With all images omitted, write out the records word for word.

(Stored data)
# # # # # # #
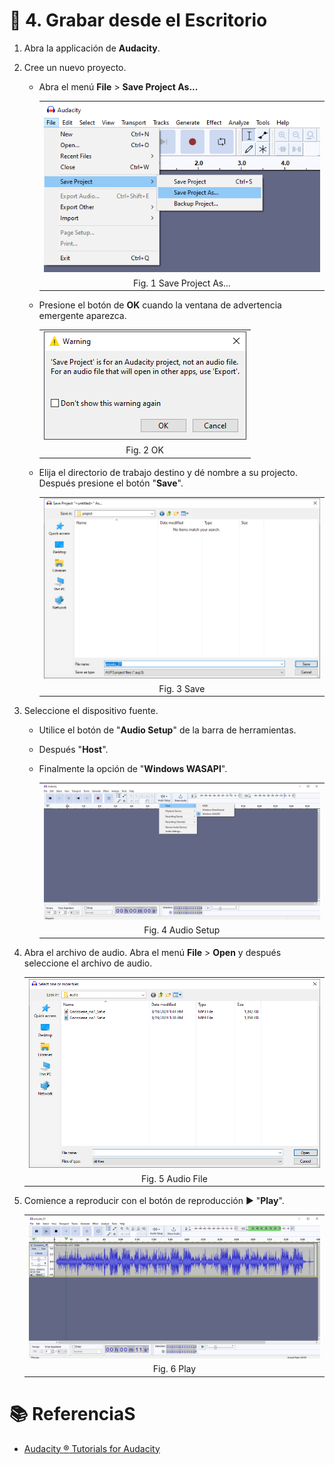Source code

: # :book: 4. Grabar desde el Escritorio

1. Abra la applicación de **Audacity**.

2. Cree un nuevo proyecto. 
    - Abra el menú **File** > **Save Project As...**

      ||
      |:--:|
      | ![i](img/aud_new_project_00.png)|
      |Fig. 1 Save Project As...|

    - Presione el botón de **OK** cuando la ventana de advertencia emergente aparezca.

      ||
      |:--:|
      | ![i](img/aud_new_project_01.png)|
      |Fig. 2 OK|

    - Elija el directorio de trabajo destino y dé nombre a su projecto. Después presione el botón "**Save**".

      ||
      |:--:|
      | ![i](img/aud_new_project_02.png)|
      |Fig. 3 Save|


3. Seleccione el dispositivo fuente. 

    - Utilice el botón de "**Audio Setup**" de la barra de herramientas. 
    - Después "**Host**".
    - Finalmente la opción de "**Windows WASAPI**".

      ||
      |:--:|
      | ![i](img/aud_new_project_03.png)|
      |Fig. 4 Audio Setup|


4. Abra el archivo de audio. Abra el menú **File** > **Open** y después seleccione el archivo de audio.

      ||
      |:--:|
      | ![i](img/aud_new_project_04.png)|
      |Fig. 5 Audio File|

5. Comience a reproducir con el botón de reproducción :arrow_forward: "**Play**".

      ||
      |:--:|
      | ![i](img/aud_new_project_05.png)|
      |Fig. 6 Play|


# :books: ReferenciaS

- [Audacity :registered: Tutorials for Audacity](https://manual.audacityteam.org/man/tutorials_for_audacity.html)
# # # # # # #
## OUTPUT FOR THIS EXERCISE
Source code

: # :book: 4. Grabar desde el Escritorio

1. Abra la applicación de **Audacity**.

2. Cree un nuevo proyecto. 
    - Abra el menú **File** > **Save Project As...**

      ||
      |:--:|
      | ![i](img/aud_new_project_00.png)|
      |Fig. 1 Save Project As...|

    - Presione el botón de **OK** cuando la ventana de advertencia emergente aparezca.

      ||
      |:--:|
      | ![i](img/aud_new_project_01.png)|
      |Fig. 2 OK|

    - Elija el directorio de trabajo destino y dé nombre a su projecto. Después presione el botón "**Save**".

      ||
      |:--:|
      | ![i](img/aud_new_project_02.png)|
      |Fig. 3 Save|


3. Seleccione el dispositivo fuente. 

    - Utilice el botón de "**Audio Setup**" de la barra de herramientas. 
    - Después "**Host**".
    - Finalmente la opción de "**Windows WASAPI**".

      ||
      |:--:|
      | ![i](img/aud_new_project_03.png)|
      |Fig. 4 Audio Setup|


4. Abra el archivo de audio. Abra el menú **File** > **Open** y después seleccione el archivo de audio.

      ||
      |:--:|
      | ![i](img/aud_new_project_04.png)|
      |Fig. 5 Audio File|

5. Comience a reproducir con el botón de reproducción :arrow_forward: "**Play**".

      ||
      |:--:|
      | ![i](img/aud_new_project_05.png)|
      |Fig. 6 Play|


# :books: ReferenciaS

- [Audacity :registered: Tutorials for Audacity](https://manual.audacityteam.org/man/tutorials_for_audacity.html)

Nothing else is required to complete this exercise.